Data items

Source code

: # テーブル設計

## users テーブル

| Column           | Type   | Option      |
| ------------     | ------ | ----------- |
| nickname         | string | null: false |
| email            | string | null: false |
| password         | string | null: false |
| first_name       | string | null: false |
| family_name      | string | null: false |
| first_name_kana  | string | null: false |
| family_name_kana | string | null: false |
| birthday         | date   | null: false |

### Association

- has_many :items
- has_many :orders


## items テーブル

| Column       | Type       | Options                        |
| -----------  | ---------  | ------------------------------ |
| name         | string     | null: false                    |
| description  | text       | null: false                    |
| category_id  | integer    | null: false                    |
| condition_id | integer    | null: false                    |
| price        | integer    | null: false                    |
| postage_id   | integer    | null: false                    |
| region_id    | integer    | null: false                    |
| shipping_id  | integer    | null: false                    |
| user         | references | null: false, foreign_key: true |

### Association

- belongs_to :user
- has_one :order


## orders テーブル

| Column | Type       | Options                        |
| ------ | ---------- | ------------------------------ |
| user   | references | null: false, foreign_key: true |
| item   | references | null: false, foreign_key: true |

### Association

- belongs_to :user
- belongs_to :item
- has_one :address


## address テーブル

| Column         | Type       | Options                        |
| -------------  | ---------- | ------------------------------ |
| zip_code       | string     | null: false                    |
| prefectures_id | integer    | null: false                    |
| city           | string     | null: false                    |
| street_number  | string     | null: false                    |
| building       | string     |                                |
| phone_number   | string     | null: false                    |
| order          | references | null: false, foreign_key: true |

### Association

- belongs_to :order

--

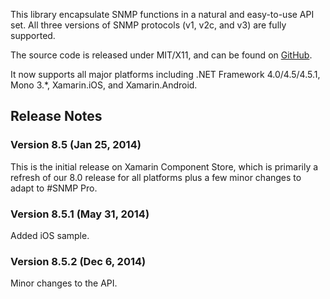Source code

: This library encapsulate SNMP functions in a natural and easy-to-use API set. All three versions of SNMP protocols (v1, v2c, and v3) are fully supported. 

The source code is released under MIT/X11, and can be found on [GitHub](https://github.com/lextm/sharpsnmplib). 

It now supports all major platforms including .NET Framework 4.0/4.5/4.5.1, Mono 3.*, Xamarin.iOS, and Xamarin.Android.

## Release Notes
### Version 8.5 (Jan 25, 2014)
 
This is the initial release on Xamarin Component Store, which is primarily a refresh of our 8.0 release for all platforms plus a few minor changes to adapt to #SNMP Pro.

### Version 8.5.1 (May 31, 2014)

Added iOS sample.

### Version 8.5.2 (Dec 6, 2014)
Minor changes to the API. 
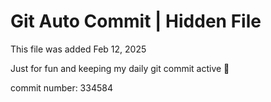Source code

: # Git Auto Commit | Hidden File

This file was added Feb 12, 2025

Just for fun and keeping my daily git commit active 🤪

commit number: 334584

◆ DIRECTIONS FOR THIS TASK ◆
Proceeding from the line containing "The source code" through the line containing "### Version 8.5 (Jan 25, 2014)", transcribe the lines above exactly, both end lines included.

◆ SOLUTION FOR THIS EXERCISE ◆
The source code is released under MIT/X11, and can be found on [GitHub](https://github.com/lextm/sharpsnmplib). 

It now supports all major platforms including .NET Framework 4.0/4.5/4.5.1, Mono 3.*, Xamarin.iOS, and Xamarin.Android.

## Release Notes
### Version 8.5 (Jan 25, 2014)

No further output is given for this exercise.